▶ [EXERCISE OBJECTIVE]
Transcribe the entries that come next exactly, but not the pictures they contain.

▶ [DATA FOR PROCESSING]
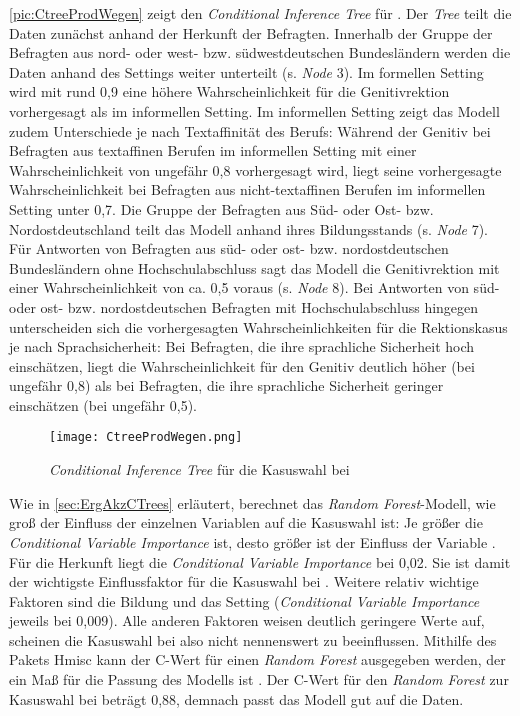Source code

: \autoref{pic:CtreeProdWegen} zeigt den \textit{Conditional Inference Tree} für \wegen. 
Der \textit{Tree} teilt die Daten zunächst anhand der Herkunft der Befragten. 
Innerhalb der Gruppe der Befragten aus nord- oder west- bzw. südwestdeutschen Bundesländern werden die Daten anhand des Settings weiter unterteilt (s. \textit{Node} 3). 
Im formellen Setting wird mit rund 0,9 eine höhere Wahrscheinlichkeit für die Genitivrektion vorhergesagt als im informellen Setting. 
Im informellen Setting zeigt das Modell zudem Unterschiede je nach Textaffinität des Berufs:
Während der Genitiv bei Befragten aus textaffinen Berufen im informellen Setting mit einer Wahrscheinlichkeit von ungefähr 0,8 vorhergesagt wird, liegt seine vorhergesagte Wahrscheinlichkeit bei Befragten aus nicht-textaffinen Berufen im informellen Setting unter 0,7. 
Die Gruppe der Befragten aus Süd- oder Ost- bzw. Nordostdeutschland teilt das Modell anhand ihres Bildungsstands (s. \textit{Node} 7). 
Für Antworten von Befragten aus süd- oder ost- bzw. nordostdeutschen Bundesländern ohne Hochschulabschluss sagt das Modell die Genitivrektion mit einer Wahrscheinlichkeit von ca. 0,5 voraus (s. \textit{Node} 8). 
Bei Antworten von süd- oder ost- bzw. nordostdeutschen Befragten mit Hochschulabschluss hingegen unterscheiden sich die vorhergesagten Wahrscheinlichkeiten für die Rektionskasus je nach Sprachsicherheit:
Bei Befragten, die ihre sprachliche Sicherheit hoch einschätzen, liegt die Wahrscheinlichkeit für den Genitiv deutlich höher (bei ungefähr 0,8) als bei Befragten, die ihre sprachliche Sicherheit geringer einschätzen (bei ungefähr 0,5). 
\begin{figure}
\centering
\texttt{[image: CtreeProdWegen.png]}
\caption{\textit{Conditional Inference Tree} für die Kasuswahl bei \wegen}
\label{pic:CtreeProdWegen}
\end{figure}

Wie in \autoref{sec:ErgAkzCTrees} erläutert, berechnet das \textit{Random Forest}-Modell, wie groß der Einfluss der einzelnen Variablen auf die Kasuswahl ist:  
Je größer die \textit{Conditional Variable Importance} ist, desto größer ist der Einfluss der Variable \citep[s.][298--299]{Levshina.2015}. 
Für die Herkunft liegt die \textit{Conditional Variable Importance} bei 0,02. 
Sie ist damit der wichtigste Einflussfaktor für die Kasuswahl bei \wegen. 
Weitere relativ wichtige Faktoren sind die Bildung und das Setting (\textit{Conditional Variable Importance} jeweils bei 0,009). 
Alle anderen Faktoren weisen deutlich geringere Werte auf, scheinen die Kasuswahl bei \wegen{} also nicht nennenswert zu beeinflussen. 
Mithilfe des Pakets Hmisc \citep[][Version 4.4-0]{Harrell.2020} kann der C-Wert für einen \textit{Random Forest} ausgegeben werden, der ein Maß für die Passung des Modells ist \citep[s.][299]{Levshina.2015}. 
Der C-Wert für den \textit{Random Forest} zur Kasuswahl bei \wegen{} beträgt 0,88, demnach passt das Modell gut auf die Daten.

▶ [YOUR SOLUTION]
Source code

: \autoref{pic:CtreeProdWegen} zeigt den \textit{Conditional Inference Tree} für \wegen. 
Der \textit{Tree} teilt die Daten zunächst anhand der Herkunft der Befragten. 
Innerhalb der Gruppe der Befragten aus nord- oder west- bzw. südwestdeutschen Bundesländern werden die Daten anhand des Settings weiter unterteilt (s. \textit{Node} 3). 
Im formellen Setting wird mit rund 0,9 eine höhere Wahrscheinlichkeit für die Genitivrektion vorhergesagt als im informellen Setting. 
Im informellen Setting zeigt das Modell zudem Unterschiede je nach Textaffinität des Berufs:
Während der Genitiv bei Befragten aus textaffinen Berufen im informellen Setting mit einer Wahrscheinlichkeit von ungefähr 0,8 vorhergesagt wird, liegt seine vorhergesagte Wahrscheinlichkeit bei Befragten aus nicht-textaffinen Berufen im informellen Setting unter 0,7. 
Die Gruppe der Befragten aus Süd- oder Ost- bzw. Nordostdeutschland teilt das Modell anhand ihres Bildungsstands (s. \textit{Node} 7). 
Für Antworten von Befragten aus süd- oder ost- bzw. nordostdeutschen Bundesländern ohne Hochschulabschluss sagt das Modell die Genitivrektion mit einer Wahrscheinlichkeit von ca. 0,5 voraus (s. \textit{Node} 8). 
Bei Antworten von süd- oder ost- bzw. nordostdeutschen Befragten mit Hochschulabschluss hingegen unterscheiden sich die vorhergesagten Wahrscheinlichkeiten für die Rektionskasus je nach Sprachsicherheit:
Bei Befragten, die ihre sprachliche Sicherheit hoch einschätzen, liegt die Wahrscheinlichkeit für den Genitiv deutlich höher (bei ungefähr 0,8) als bei Befragten, die ihre sprachliche Sicherheit geringer einschätzen (bei ungefähr 0,5). 
\begin{figure}
\centering
\texttt{[image: CtreeProdWegen.png]}
\caption{\textit{Conditional Inference Tree} für die Kasuswahl bei \wegen}
\label{pic:CtreeProdWegen}
\end{figure}

Wie in \autoref{sec:ErgAkzCTrees} erläutert, berechnet das \textit{Random Forest}-Modell, wie groß der Einfluss der einzelnen Variablen auf die Kasuswahl ist:  
Je größer die \textit{Conditional Variable Importance} ist, desto größer ist der Einfluss der Variable \citep[s.][298--299]{Levshina.2015}. 
Für die Herkunft liegt die \textit{Conditional Variable Importance} bei 0,02. 
Sie ist damit der wichtigste Einflussfaktor für die Kasuswahl bei \wegen. 
Weitere relativ wichtige Faktoren sind die Bildung und das Setting (\textit{Conditional Variable Importance} jeweils bei 0,009). 
Alle anderen Faktoren weisen deutlich geringere Werte auf, scheinen die Kasuswahl bei \wegen{} also nicht nennenswert zu beeinflussen. 
Mithilfe des Pakets Hmisc \citep[][Version 4.4-0]{Harrell.2020} kann der C-Wert für einen \textit{Random Forest} ausgegeben werden, der ein Maß für die Passung des Modells ist \citep[s.][299]{Levshina.2015}. 
Der C-Wert für den \textit{Random Forest} zur Kasuswahl bei \wegen{} beträgt 0,88, demnach passt das Modell gut auf die Daten.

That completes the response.